Alibaba, perusahaan e-niaga yang didirikan Jack Ma pada tahun 1999 telah menjadi perusahaan internet termahal di dunia setelah Google. Ali­baba berperan penting dalam restrukturasi eko­nomi China, mengubah China yang dulu dikenal dengan frasa “Buatan China” (Made in China) menjadi “Dibeli di China” (Bought in China).

Jack Ma terlahir di Hangzhou, sebuah kota yang berjarak 160 km barat daya Shanghai pada tang­gal 10 September 1964. Orang tuanya memberi dia nama Ma Yun. Seorang turis asal Amerika Serikat, yang Ayah dan suaminya bernama Jack, memberinya nama tersebut dan Ma Yun kemu­dian dikenal di dunia dengan nama Jack Ma.

Ibu Jack bekerja sebagai buruh pabrik dan Ayahnya berprofesi sebagai fotografer di Hang­zhou Photography Agency. Maka masa kecil Jack Ma diwarnai dengan kesederhanaan, lebih tepatnya kekurangan seperti dialami kebanyakan masyarakat China masa itu akibat dari Revolusi Budaya yang dilancarkan pemerintahan Mao Zedong.

Pada akhir tahun 1978, ketika Jack berusia 14 tahun, China meluncurkan kebijakan pintu terbuka yang dirintis oleh Deng Xiaoping untuk meningkatkan investasi dan perdagangan luar negeri.

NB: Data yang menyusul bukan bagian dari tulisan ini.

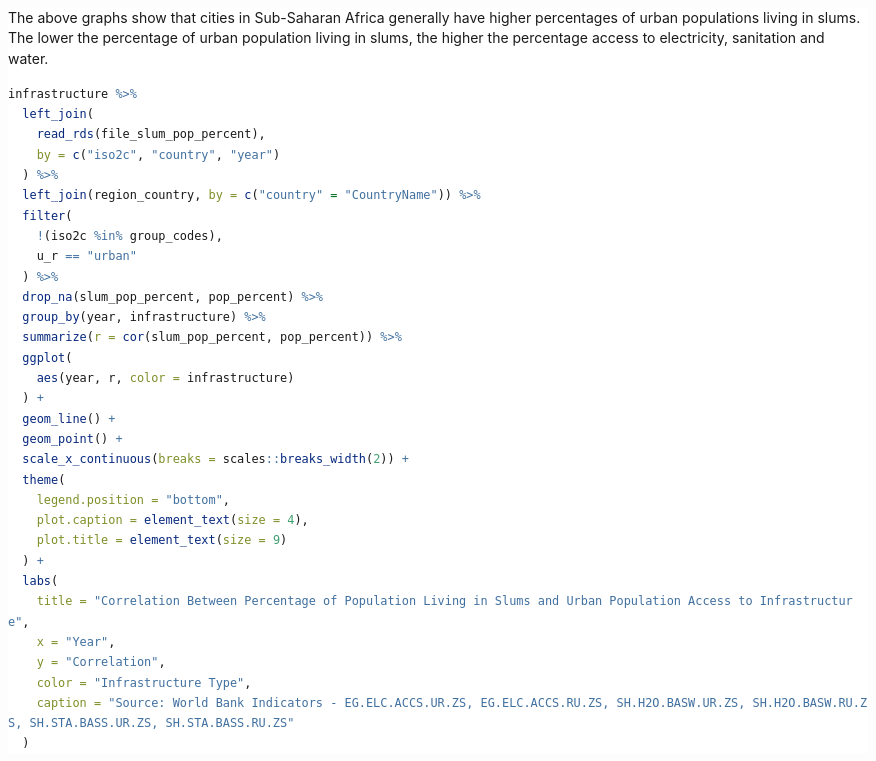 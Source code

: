 The above graphs show that cities in Sub-Saharan Africa generally have
higher percentages of urban populations living in slums. The lower the
percentage of urban population living in slums, the higher the
percentage access to electricity, sanitation and water.

``` r
infrastructure %>%
  left_join(
    read_rds(file_slum_pop_percent),
    by = c("iso2c", "country", "year")
  ) %>% 
  left_join(region_country, by = c("country" = "CountryName")) %>%
  filter(
    !(iso2c %in% group_codes),
    u_r == "urban"
  ) %>%  
  drop_na(slum_pop_percent, pop_percent) %>% 
  group_by(year, infrastructure) %>% 
  summarize(r = cor(slum_pop_percent, pop_percent)) %>% 
  ggplot(
    aes(year, r, color = infrastructure)
  ) +
  geom_line() +
  geom_point() +
  scale_x_continuous(breaks = scales::breaks_width(2)) +
  theme(
    legend.position = "bottom",
    plot.caption = element_text(size = 4),
    plot.title = element_text(size = 9)
  ) +
  labs(
    title = "Correlation Between Percentage of Population Living in Slums and Urban Population Access to Infrastructure",
    x = "Year",
    y = "Correlation",
    color = "Infrastructure Type",
    caption = "Source: World Bank Indicators - EG.ELC.ACCS.UR.ZS, EG.ELC.ACCS.RU.ZS, SH.H2O.BASW.UR.ZS, SH.H2O.BASW.RU.ZS, SH.STA.BASS.UR.ZS, SH.STA.BASS.RU.ZS"
  )
```
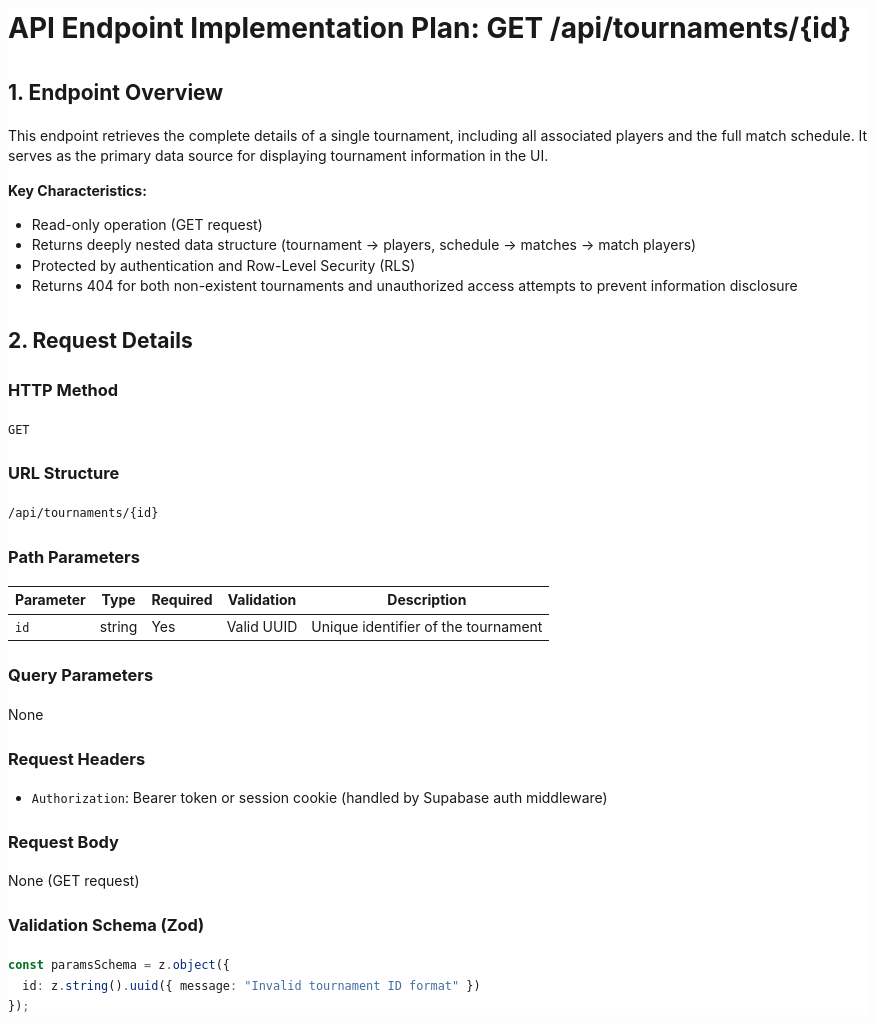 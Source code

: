 # API Endpoint Implementation Plan: GET /api/tournaments/{id}

## 1. Endpoint Overview

This endpoint retrieves the complete details of a single tournament, including all associated players and the full match schedule. It serves as the primary data source for displaying tournament information in the UI.

**Key Characteristics:**
- Read-only operation (GET request)
- Returns deeply nested data structure (tournament → players, schedule → matches → match players)
- Protected by authentication and Row-Level Security (RLS)
- Returns 404 for both non-existent tournaments and unauthorized access attempts to prevent information disclosure

## 2. Request Details

### HTTP Method
`GET`

### URL Structure
```
/api/tournaments/{id}
```

### Path Parameters

| Parameter | Type   | Required | Validation | Description |
|-----------|--------|----------|------------|-------------|
| `id`      | string | Yes      | Valid UUID | Unique identifier of the tournament |

### Query Parameters
None

### Request Headers
- `Authorization`: Bearer token or session cookie (handled by Supabase auth middleware)

### Request Body
None (GET request)

### Validation Schema (Zod)
```typescript
const paramsSchema = z.object({
  id: z.string().uuid({ message: "Invalid tournament ID format" })
});
```
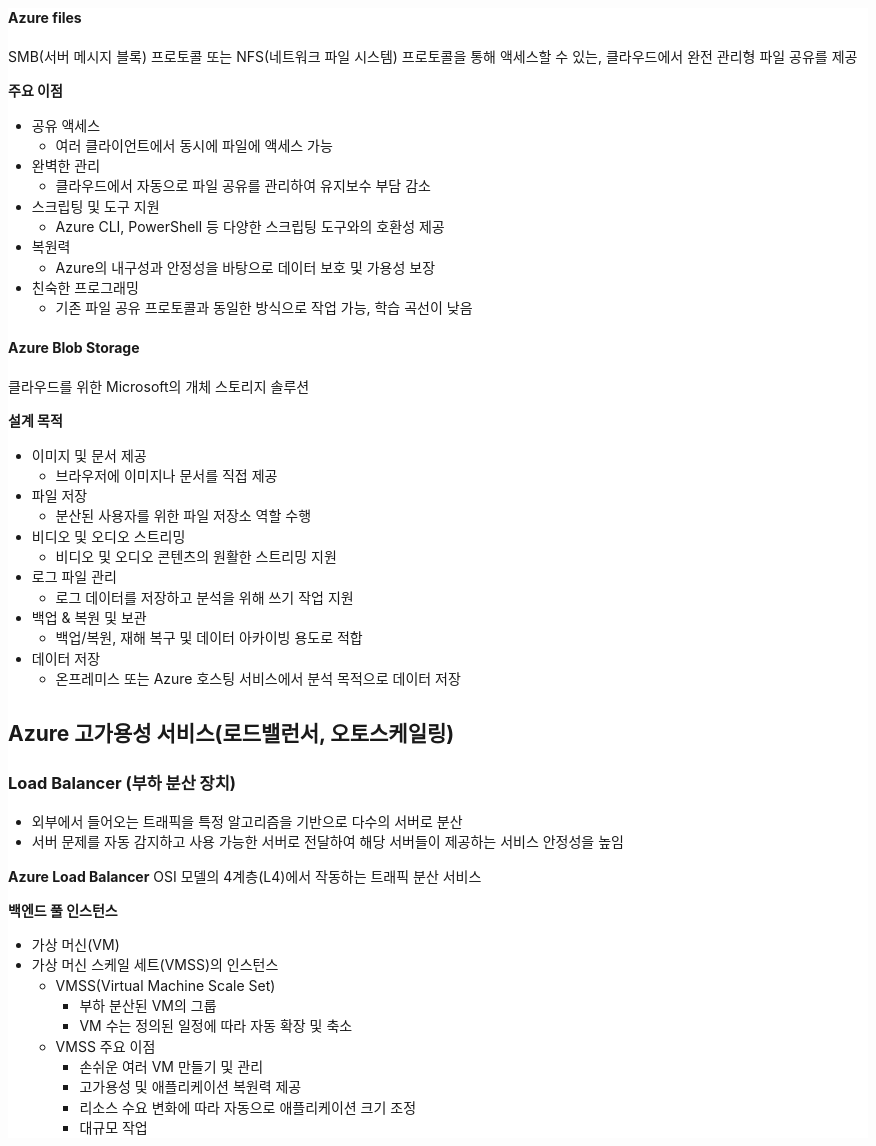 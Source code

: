 #### **Azure files**
SMB(서버 메시지 블록) 프로토콜 또는 NFS(네트워크 파일 시스템) 프로토콜을 통해 액세스할 수 있는, 클라우드에서 완전 관리형 파일 공유를 제공

**주요 이점**
- 공유 액세스
    - 여러 클라이언트에서 동시에 파일에 액세스 가능
- 완벽한 관리
    - 클라우드에서 자동으로 파일 공유를 관리하여 유지보수 부담 감소
- 스크립팅 및 도구 지원
    - Azure CLI, PowerShell 등 다양한 스크립팅 도구와의 호환성 제공
- 복원력
    - Azure의 내구성과 안정성을 바탕으로 데이터 보호 및 가용성 보장
- 친숙한 프로그래밍
    - 기존 파일 공유 프로토콜과 동일한 방식으로 작업 가능, 학습 곡선이 낮음

#### **Azure Blob Storage**
클라우드를 위한 Microsoft의 개체 스토리지 솔루션

**설계 목적**
- 이미지 및 문서 제공
    - 브라우저에 이미지나 문서를 직접 제공
- 파일 저장
    - 분산된 사용자를 위한 파일 저장소 역할 수행
- 비디오 및 오디오 스트리밍
    - 비디오 및 오디오 콘텐츠의 원활한 스트리밍 지원
- 로그 파일 관리
    - 로그 데이터를 저장하고 분석을 위해 쓰기 작업 지원
- 백업 & 복원 및 보관
    - 백업/복원, 재해 복구 및 데이터 아카이빙 용도로 적합
- 데이터 저장
    - 온프레미스 또는 Azure 호스팅 서비스에서 분석 목적으로 데이터 저장

## **Azure 고가용성 서비스(로드밸런서, 오토스케일링)**
### **Load Balancer (부하 분산 장치)**
- 외부에서 들어오는 트래픽을 특정 알고리즘을 기반으로 다수의 서버로 분산
- 서버 문제를 자동 감지하고 사용 가능한 서버로 전달하여 해당 서버들이 제공하는 서비스 안정성을 높임

**Azure Load Balancer**
OSI 모델의 4계층(L4)에서 작동하는 트래픽 분산 서비스

**백엔드 풀 인스턴스**
- 가상 머신(VM)
- 가상 머신 스케일 세트(VMSS)의 인스턴스 
    - VMSS(Virtual Machine Scale Set)
        - 부하 분산된 VM의 그룹
        - VM 수는 정의된 일정에 따라 자동 확장 및 축소
    - VMSS 주요 이점
        - 손쉬운 여러 VM 만들기 및 관리
        - 고가용성 및 애플리케이션 복원력 제공
        - 리소스 수요 변화에 따라 자동으로 애플리케이션 크기 조정
        - 대규모 작업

Maka turis-turis asing mulai berdatangan ke Chi­na. Hal ini ditangkap sebagai peluang oleh Jack Ma. Dia memanfaatkan kesempatan itu untuk mengasah kemampuannya berbahasa Inggris. Ia bangun sebelum subuh, lalu mengayuh seped­anya selama 40 menit menuju Hongzhou Hotel untuk menyapa para turis asing. Dia melakukan itu selama 9 tahun.

Sayangnya keterampilan Jack Ma dalam berba­hasa inggris tak diimbangi kemampuan di bidang lain yang menjadi momoknya, yaitu: matematika. Sementara untuk melanjutkan pendidikan ke perguruan tinggi di China harus lulus ujian ma­suk perguruan tinggi nasional berbasis prestasi, yang dikenal sebagai gaokao, atau ujian tinggi (semacam SPMB). Dan matematika menjadi salah satu mata ujian wajib.

Jack Ma mengikuti ujian gaokao ini, tetapi gagal. Bahkan setelah mengikuti ujian yang kedua kali pun dia masih gagal. Ujian ketiga kalinya dia baru berhasil dan itu pun bukan di universitas fa­vorit, tetapi di fakultas sastra Inggris Hangzhou Teachers College di kota kelahirannya.

Bagi Jack kegagalan tidak pernah memadamkan seman­gatnya. Dia bercerita bahwa sebelum diterima di perguruan tinggi, dia pernah 11 kali mengirim­kan surat lamaran pekerjaan untuk menopang kebutuhan hidupnya, namun semua lamarannya ditolak. Bahkan KFC saja menolaknya saat itu. Dari 24 orang kandidat, ia satu-satunya yang tidak diterima oleh KFC.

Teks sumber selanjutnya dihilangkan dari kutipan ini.